そんな言葉から始まる、川上未映子さんの「すべて真夜中の恋人たち」。
最初の文章から、まるで真夜中のように穏やかだった。

この作家さんは、名前だけ聞いていたものの、読んだのは初めてだった。

口溶けの良い、ビターなチョコレートのような文章。
言葉を完璧に”自分のものにしている”と感じた。

普通、物語では表現されにくい、会話の空気感が、焦ったいほど丁寧に描かれていて、それに圧倒される。
まるで、生々しい一人称のカメラワークを使った映像のような。そんな、生活の滑らかさがあった。

ストーリー展開としてはあまり何の変哲もない恋愛小説なのかもしれないが、その丁寧な筆致に、とても引き込まれた。

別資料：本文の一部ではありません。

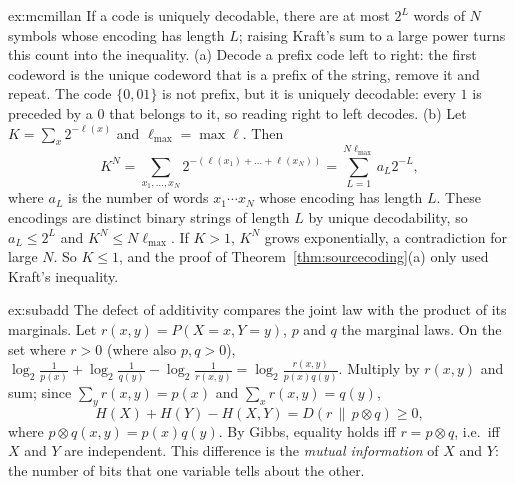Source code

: \begin{solution}{ex:mcmillan}
\idea If a code is uniquely decodable, there are at most $2^L$ words of $N$ symbols whose encoding has length $L$; raising
Kraft's sum to a large power turns this count into the inequality.
\writeup (a) Decode a prefix code left to right: the first codeword is the unique codeword that is a prefix of the
string, remove it and repeat. The code $\{0,01\}$ is not prefix, but it is uniquely decodable: every $1$ is preceded by a $0$
that belongs to it, so reading right to left decodes. (b) Let $K=\sum_x2^{-\ell(x)}$ and $\ell_{\max}=\max\ell$. Then
\[
K^N=\sum_{x_1,\dots,x_N}2^{-(\ell(x_1)+\dots+\ell(x_N))}=\sum_{L=1}^{N\ell_{\max}}a_L2^{-L},
\]
where $a_L$ is the number of words $x_1\cdots x_N$ whose encoding has length $L$. These encodings are distinct binary strings of length
$L$ by unique decodability, so $a_L\le2^L$ and $K^N\le N\ell_{\max}$. If $K>1$, $K^N$ grows exponentially, a contradiction for large $N$. So
$K\le1$, and the proof of Theorem~\ref{thm:sourcecoding}(a) only used Kraft's inequality.
\end{solution}

\begin{solution}{ex:subadd}
\idea The defect of additivity compares the joint law with the product of its marginals.
\writeup Let $r(x,y)=P(X=x,Y=y)$, $p$ and $q$ the marginal laws. On the set where $r>0$ (where also $p,q>0$),
$\log_2\frac1{p(x)}+\log_2\frac1{q(y)}-\log_2\frac1{r(x,y)}=\log_2\frac{r(x,y)}{p(x)q(y)}$. Multiply by $r(x,y)$ and sum; since $\sum_yr(x,y)=p(x)$ and $\sum_xr(x,y)=q(y)$,
\[
H(X)+H(Y)-H(X,Y)=D(r\,\|\,p\otimes q)\ge0,
\]
where $p\otimes q(x,y)=p(x)q(y)$. By Gibbs, equality holds iff $r=p\otimes q$, i.e.\ iff $X$ and $Y$ are independent. This difference is the
\emph{mutual information} of $X$ and $Y$: the number of bits that one variable tells about the other.
\end{solution}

主人公は、過去に「君をみてるとね、ほんとうにいらいらするんだよ」と言われたトラウマからか、はっきりとした意見を持たない。
だからこそ────主人公の確固たる信念、心理が薄いからこそ、「主人公の感情の起伏」の代弁が、私たち読者に委ねられているように感じた。


ただ淡々と事実が述べられている中で、いつの間にか私は、主人公以上に各人物への思いを募らせ、憎しみ、安心し、楽しみ、そして不安になっていた。そして、物語の終盤では、聖にとても傷つけられた。
所詮物語の中、ではあるのだけれど、あの聖の言葉は、確かな痛みを伴った傷を私につけた(ネタバレになるので詳しいことは言わないでおく)。

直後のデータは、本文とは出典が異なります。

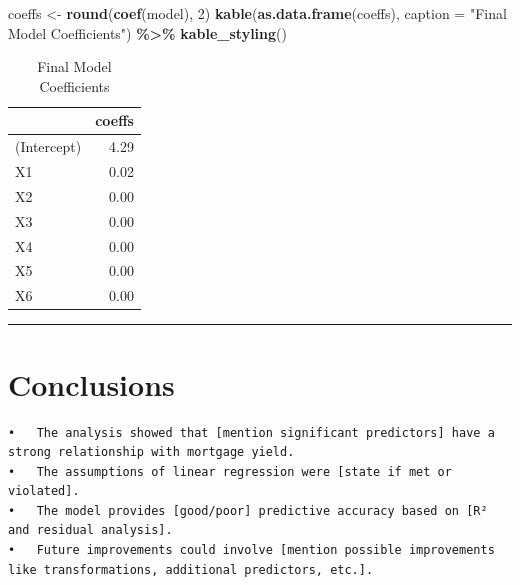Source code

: \documentclass[
  12pt,
]{article}
\newenvironment{Shaded}{\begin{snugshade}}{\end{snugshade}}
\newcommand{\AttributeTok}[1]{\textcolor[rgb]{0.13,0.29,0.53}{#1}}
\newcommand{\DecValTok}[1]{\textcolor[rgb]{0.00,0.00,0.81}{#1}}
\newcommand{\FunctionTok}[1]{\textcolor[rgb]{0.13,0.29,0.53}{\textbf{#1}}}
\newcommand{\NormalTok}[1]{#1}
\newcommand{\OtherTok}[1]{\textcolor[rgb]{0.56,0.35,0.01}{#1}}
\newcommand{\SpecialCharTok}[1]{\textcolor[rgb]{0.81,0.36,0.00}{\textbf{#1}}}
\newcommand{\StringTok}[1]{\textcolor[rgb]{0.31,0.60,0.02}{#1}}
\begin{document}
\begin{Shaded}
\begin{Highlighting}[]
\NormalTok{coeffs }\OtherTok{\textless{}{-}} \FunctionTok{round}\NormalTok{(}\FunctionTok{coef}\NormalTok{(model), }\DecValTok{2}\NormalTok{)}
\FunctionTok{kable}\NormalTok{(}\FunctionTok{as.data.frame}\NormalTok{(coeffs), }\AttributeTok{caption =} \StringTok{"Final Model Coefficients"}\NormalTok{) }\SpecialCharTok{\%\textgreater{}\%} \FunctionTok{kable\_styling}\NormalTok{()}
\end{Highlighting}
\end{Shaded}

\begin{longtable}[t]{lr}
\caption{\label{tab:unnamed-chunk-20}Final Model Coefficients}\\
\toprule
 & coeffs\\
\midrule
(Intercept) & 4.29\\
X1 & 0.02\\
X2 & 0.00\\
X3 & 0.00\\
X4 & 0.00\\
\addlinespace
X5 & 0.00\\
X6 & 0.00\\
\bottomrule
\end{longtable}

\begin{center}\rule{0.5\linewidth}{0.5pt}\end{center}

\section{Conclusions}\label{conclusions}

\begin{verbatim}
•   The analysis showed that [mention significant predictors] have a strong relationship with mortgage yield.
•   The assumptions of linear regression were [state if met or violated].
•   The model provides [good/poor] predictive accuracy based on [R² and residual analysis].
•   Future improvements could involve [mention possible improvements like transformations, additional predictors, etc.].
\end{verbatim}
\end{document}
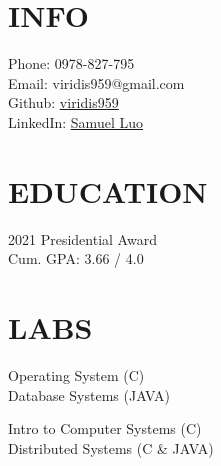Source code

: \documentclass[]{resume}
\begin{document}
%
%

%
%

\begin{minipage}[t]{0.3\textwidth} 


\section{INFO}
Phone: 0978-827-795 \\
Email: viridis959@gmail.com \\
Github: \href{https://github.com/viridis959}{\underline{viridis959}} \\
LinkedIn: \href{https://www.linkedin.com/in/samuel-luo-9b15671b5}{\underline{Samuel Luo}}
\sectionsep


\section{EDUCATION} 
2021 Presidential Award \\
Cum. GPA: 3.66 / 4.0
\sectionsep


\section{LABS}
Operating System (C) \\
Database Systems (JAVA)
\sectionsep

Intro to Computer Systems (C) \\
Distributed Systems (C \& JAVA)
\sectionsep



\end{minipage}
\end{document}
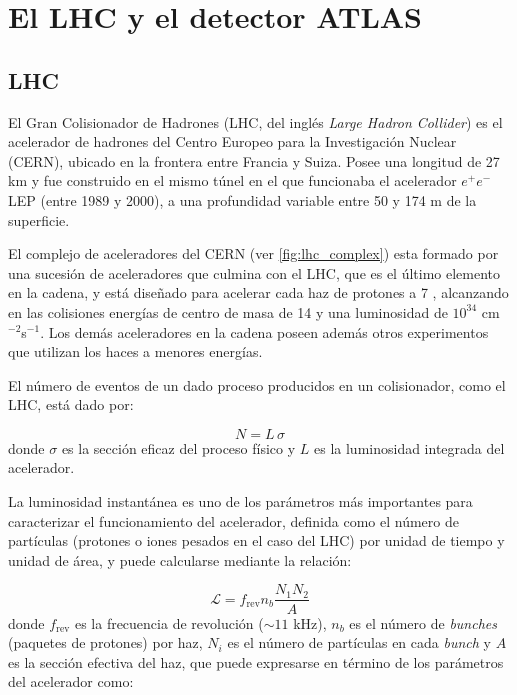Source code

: \chapter{El LHC y el detector ATLAS}
\label{cap:detector}

\section{LHC}

El Gran Colisionador de Hadrones (LHC, del inglés \emph{Large Hadron Collider})
\cite{Evans:1129806} es el acelerador de hadrones del Centro Europeo para la
Investigación Nuclear (CERN), ubicado en la frontera entre Francia y Suiza.
Posee una longitud de 27 km y fue construido en el mismo túnel en el que
funcionaba el acelerador $e^{+}e^{-}$ LEP \cite{LEP} (entre 1989 y 2000), a una
profundidad variable entre 50 y 174 m de la superficie.

El complejo de aceleradores del CERN (ver \cref{fig:lhc_complex}) esta formado
por una sucesión de aceleradores que culmina con el LHC, que es
el último elemento en la cadena, y está diseñado para acelerar cada haz de
protones a 7 \tev, alcanzando en las colisiones energías de centro de masa de
14 \tev y una luminosidad de $10^{34}$ cm$^{-2}$s$^{-1}$. Los demás
aceleradores en la cadena poseen además otros experimentos que utilizan los
haces a menores energías.

El número de eventos de un dado proceso producidos en un colisionador, como el LHC, está dado
por:

\begin{equation}
  N = L \, \sigma
\end{equation}
%
donde $\sigma$ es la sección eficaz del proceso físico y $L$ es la luminosidad integrada del
acelerador.

La luminosidad instantánea es uno de los parámetros más importantes para
caracterizar el funcionamiento del acelerador, definida como el número de
partículas (protones o iones pesados en el caso del LHC) por unidad de tiempo y unidad de
área, y puede calcularse mediante la relación:

\begin{equation}
  \mathcal{L} = f_\text{rev} n_b \frac{N_1 N_2}{A}
\end{equation}
%
donde $f_\text{rev}$ es la frecuencia de revolución ($\sim 11$ kHz), $n_b$ es el número de
\emph{bunches} (paquetes de protones) por haz, $N_i$ es el número de partículas
en cada \emph{bunch} y $A$ es la sección efectiva del haz, que puede expresarse en
término de los parámetros del acelerador como:

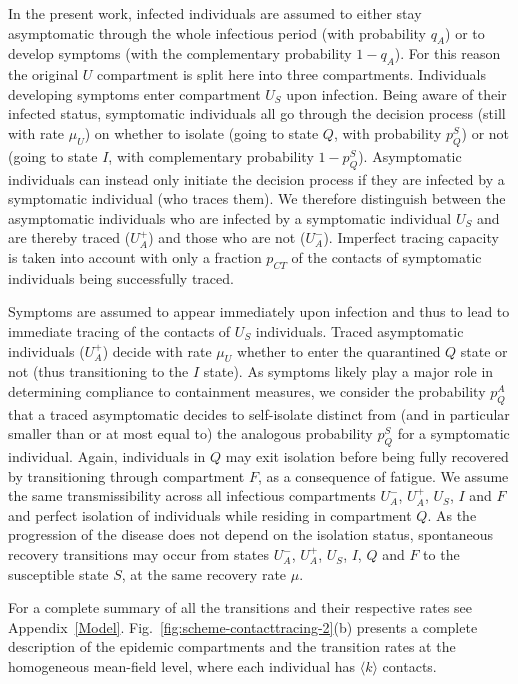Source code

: \documentclass[aps,twocolumn,superscriptaddress,nofootinbib,pre,floatfix]{revtex4-1}
\begin{document}
In the present work, infected individuals are assumed to either stay
asymptomatic through the whole infectious period (with probability
$q_A$) or to develop symptoms (with the complementary probability $1-q_A$).
For this reason the original $U$ compartment is split here into three
compartments.
Individuals developing symptoms enter compartment $U_S$ upon infection.
Being aware of their infected status, symptomatic individuals all go
through the decision process (still with rate $\mu_U$)
on whether to isolate (going to state $Q$, with probability $p_Q^S$)
or not (going to state $I$, with complementary probability $1-p_Q^S$).
Asymptomatic individuals can instead only initiate the decision
process if they are infected by a symptomatic individual (who traces them).
We therefore distinguish
between the asymptomatic individuals who are infected by a
symptomatic individual $U_S$ and are thereby traced ($U_A^+$)
and those who are not ($U_A^-$).
Imperfect tracing capacity is taken into account with
only a fraction $p_{CT}$ of the contacts of symptomatic individuals being successfully traced.


Symptoms are assumed to appear immediately upon infection and thus to
lead to immediate tracing of the contacts of $U_S$ individuals.
Traced asymptomatic individuals ($U_A^+$) decide with rate $\mu_U$
whether to enter the quarantined $Q$ state or not
(thus transitioning to the $I$ state).
As symptoms likely play a major role in determining compliance to
containment measures, we consider the probability
$p_Q^A$ that a traced asymptomatic decides to self-isolate distinct
from (and in particular smaller than or at most equal to) the analogous
probability $p_Q^S$ for a symptomatic individual.
Again, individuals in $Q$ may exit isolation before being fully
recovered by transitioning through compartment $F$, as a consequence
of fatigue.
We assume the same transmissibility across all infectious compartments
$U_A^-$, $U_A^+$, $U_S$, $I$ and $F$ and perfect isolation of
individuals while residing in compartment $Q$.
As the progression of the disease does not depend on the isolation
status, spontaneous recovery transitions may occur from states $U_A^-$,
$U_A^+$, $U_S$, $I$, $Q$ and $F$ to the susceptible state $S$, at the same
recovery rate $\mu$.

For a complete summary of all the transitions and their respective rates
see Appendix~\ref{Model}.
Fig.~\ref{fig:scheme-contacttracing-2}(b) presents a complete
description of the epidemic compartments and the transition
rates at the homogeneous mean-field level, where each individual has
$\langle k \rangle$ contacts.
\end{document}
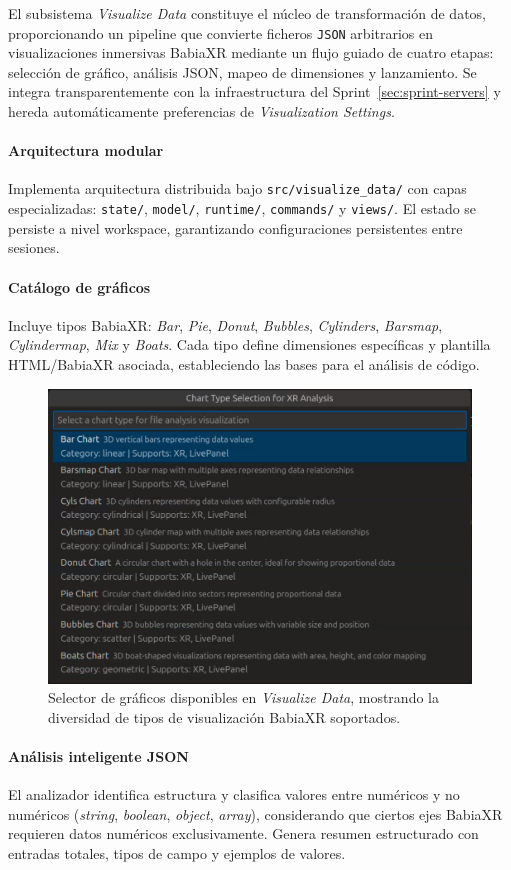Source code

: \documentclass[a4paper, 12pt]{book}
\begin{document}
El subsistema \emph{Visualize Data} constituye el núcleo de transformación de datos, proporcionando un pipeline que convierte ficheros \texttt{JSON} arbitrarios en visualizaciones inmersivas BabiaXR mediante un flujo guiado de cuatro etapas: selección de gráfico, análisis JSON, mapeo de dimensiones y lanzamiento. Se integra transparentemente con la infraestructura del Sprint~\ref{sec:sprint-servers} y hereda automáticamente preferencias de \emph{Visualization Settings}.

\paragraph{Arquitectura modular}
Implementa arquitectura distribuida bajo \texttt{src/visualize\_data/} con capas especializadas: \texttt{state/}, \texttt{model/}, \texttt{runtime/}, \texttt{commands/} y \texttt{views/}. El estado se persiste a nivel workspace, garantizando configuraciones persistentes entre sesiones.

\paragraph{Catálogo de gráficos}
Incluye tipos BabiaXR: \emph{Bar}, \emph{Pie}, \emph{Donut}, \emph{Bubbles}, \emph{Cylinders}, \emph{Barsmap}, \emph{Cylindermap}, \emph{Mix} y \emph{Boats}. Cada tipo define dimensiones específicas y plantilla HTML/BabiaXR asociada, estableciendo las bases para el análisis de código.

\begin{figure}[H]
\centering
\includegraphics[width=0.58\linewidth]{img/graficos_babiaxr.png}
\caption{Selector de gráficos disponibles en \emph{Visualize Data}, mostrando la diversidad de tipos de visualización BabiaXR soportados.}
\label{fig:visualize-chart-selector}
\end{figure}

\paragraph{Análisis inteligente JSON}
El analizador identifica estructura y clasifica valores entre numéricos y no numéricos (\emph{string}, \emph{boolean}, \emph{object}, \emph{array}), considerando que ciertos ejes BabiaXR requieren datos numéricos exclusivamente. Genera resumen estructurado con entradas totales, tipos de campo y ejemplos de valores.
\end{document}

恋愛観は本当に人それぞれ。とてつもない違いがあったりする。


衝撃、というよりかは、本当に穏やかな進み方だった。
主人公が常に酔っ払っているのもあるせいか、平仮名が多かったり、削るであろう会話のひとつひとつを繊細に描いていたりと、もどかしく感じる人もいるだろうけど、そのもどかしさが、静かで、本当に夜のようだった。


夜は静謐で、とても綺麗なものだと、私は思う。生活が息を潜める。孤独が露わになる。

ところで、
私は、深夜3時くらいの住宅街が好き。
カーテンが全部閉められて、耳を澄ますと人の寝息が聞こえてきそうな、あのひと気の無い時間。


まさに、夜のような小説だった。